Stacy resident Troy Nelson has bounced back and forth to council meetings like a badly hit ground ball on artificial turf. At the March council meeting, though, Nelson took off running after hitting a solid pitch.
Nelson announced Stacy will host a major men’s softball tournament this year. “Congratulations, first of all,” he said, adding he’d like to thank city engineer Chuck Schwartz for his work on bringing the tournament to the city. “He did an awful lot of work. It’s a real huge benefit for the community.”
The dates for the tournament are Aug. 9 to 11. Twenty-five to 35 teams will arrive in Stacy and play on the four city ball fields.

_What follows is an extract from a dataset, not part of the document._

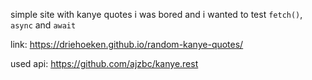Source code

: simple site with kanye quotes
i was bored and i wanted to test `fetch()`, `async` and `await`

link: https://driehoeken.github.io/random-kanye-quotes/

used api: https://github.com/ajzbc/kanye.rest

Nelson, the council and city staff said they were pleased the upgrades made to the city ball fields will pay off. The council had appropriated money in hopes that if it is built, they will come. The council said the upgrades had been made possible through a grant from the Minnesota Twins Community Fund. In return, the Twins asked that a formal dedication ceremony be held.
In other news:
• Chisago County Public Works will do a traffic study on Forest Boulevard in Stacy. Residents and the council have complained about the amount of traffic the intersection of Forest Boulevard and Stacy Trail sees on weekends during the summer months, a traffic flow Mayor Mark Utecht described “brutal.” The council hopes that, in working with county engineer Joe Triplett, an accurate study will conclude the intersection is in need of a stoplight.
• Nearly one year ago the Stacy Planning Commission was dispatched to begin work on a project to bring a farmers market to Stacy. Commissioner Mark Ness reported this turned out to be a much larger issue than anyone thought, primarily because the city’s peddler, solicitor and transient merchant ordinance ran afoul of the concept of a farmers market on multiple fronts.

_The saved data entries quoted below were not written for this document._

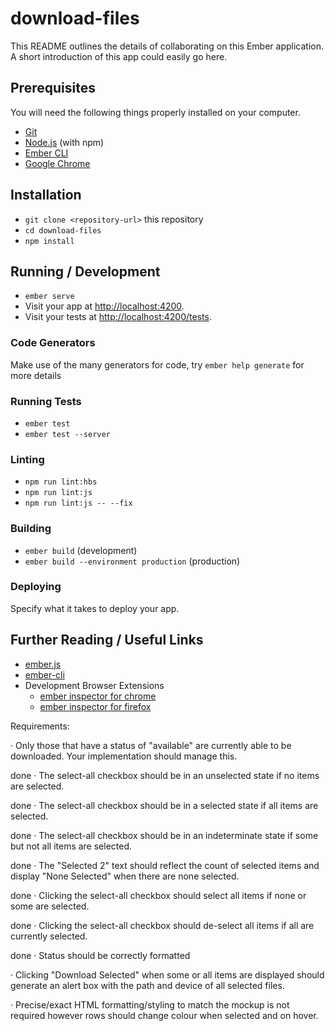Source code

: # download-files

This README outlines the details of collaborating on this Ember application.
A short introduction of this app could easily go here.

## Prerequisites

You will need the following things properly installed on your computer.

- [Git](https://git-scm.com/)
- [Node.js](https://nodejs.org/) (with npm)
- [Ember CLI](https://ember-cli.com/)
- [Google Chrome](https://google.com/chrome/)

## Installation

- `git clone <repository-url>` this repository
- `cd download-files`
- `npm install`

## Running / Development

- `ember serve`
- Visit your app at [http://localhost:4200](http://localhost:4200).
- Visit your tests at [http://localhost:4200/tests](http://localhost:4200/tests).

### Code Generators

Make use of the many generators for code, try `ember help generate` for more details

### Running Tests

- `ember test`
- `ember test --server`

### Linting

- `npm run lint:hbs`
- `npm run lint:js`
- `npm run lint:js -- --fix`

### Building

- `ember build` (development)
- `ember build --environment production` (production)

### Deploying

Specify what it takes to deploy your app.

## Further Reading / Useful Links

- [ember.js](https://emberjs.com/)
- [ember-cli](https://ember-cli.com/)
- Development Browser Extensions
  - [ember inspector for chrome](https://chrome.google.com/webstore/detail/ember-inspector/bmdblncegkenkacieihfhpjfppoconhi)
  - [ember inspector for firefox](https://addons.mozilla.org/en-US/firefox/addon/ember-inspector/)

Requirements:

· Only those that have a status of "available" are currently able to be downloaded. Your implementation should manage this.

done · The select-all checkbox should be in an unselected state if no items are selected.

done · The select-all checkbox should be in a selected state if all items are selected.

done · The select-all checkbox should be in an indeterminate state if some but not all items are selected.

done · The "Selected 2" text should reflect the count of selected items and display "None Selected" when there are none selected.

done · Clicking the select-all checkbox should select all items if none or some are selected.

done · Clicking the select-all checkbox should de-select all items if all are currently selected.

done · Status should be correctly formatted

· Clicking "Download Selected" when some or all items are displayed should generate an alert box with the path and device of all selected files.

· Precise/exact HTML formatting/styling to match the mockup is not required however rows should change colour when selected and on hover.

The commission rewrote much of that ordinance to move the plans for a farmers market forward. Council members agreed they have no formal process in place for organizing vendors. The council hopes that at least now, with the changes to the ordinance, local growers and vendors could begin to congregate at Doyle Field and organize a market on their own.
• Sharon Payne celebrated her 12th anniversary as Stacy city clerk Feb. 23. For her service, she was rewarded with applause and congratulations. “I can’t believe I still like it,” Payne said.
• The Stacy Park and Recreation committee requested an appropriation of $250 to fund the second annual Easter egg hunt at Doyle Field. The event will be at noon on March 30.
• Ness resigned from the planning commission and has taken a job in the office of city attorney Peter Grundhoefer. Former Councilmember Tony Olivolo was moved from an alternate seat to a permanent seat on the commission. Two additional seats are open. The city will be seeking volunteers to fill those posts.
• The council covered the annual report of the Stacy Sports Bar and Grill that was submitted by manager Lori Dahle. Ness complimented Dahle on the fact that she has provided numbers in previous discussions. “The numbers are starting to mean something,” he said.
Dahle noted there is not a model that works anymore for a small town bar.
“You have to expand into food,” Ness said. Councilmember Cindy Bruss agreed Dahle has covered this, while the council encouraged Dahle to continue pushing her ideas for increased revenue forward.
“The restaurants that are succeeding the most right now sell burgers,” Utecht said. The final sales figures were not yet available for 2012, but the on-sale profits have continued to improve.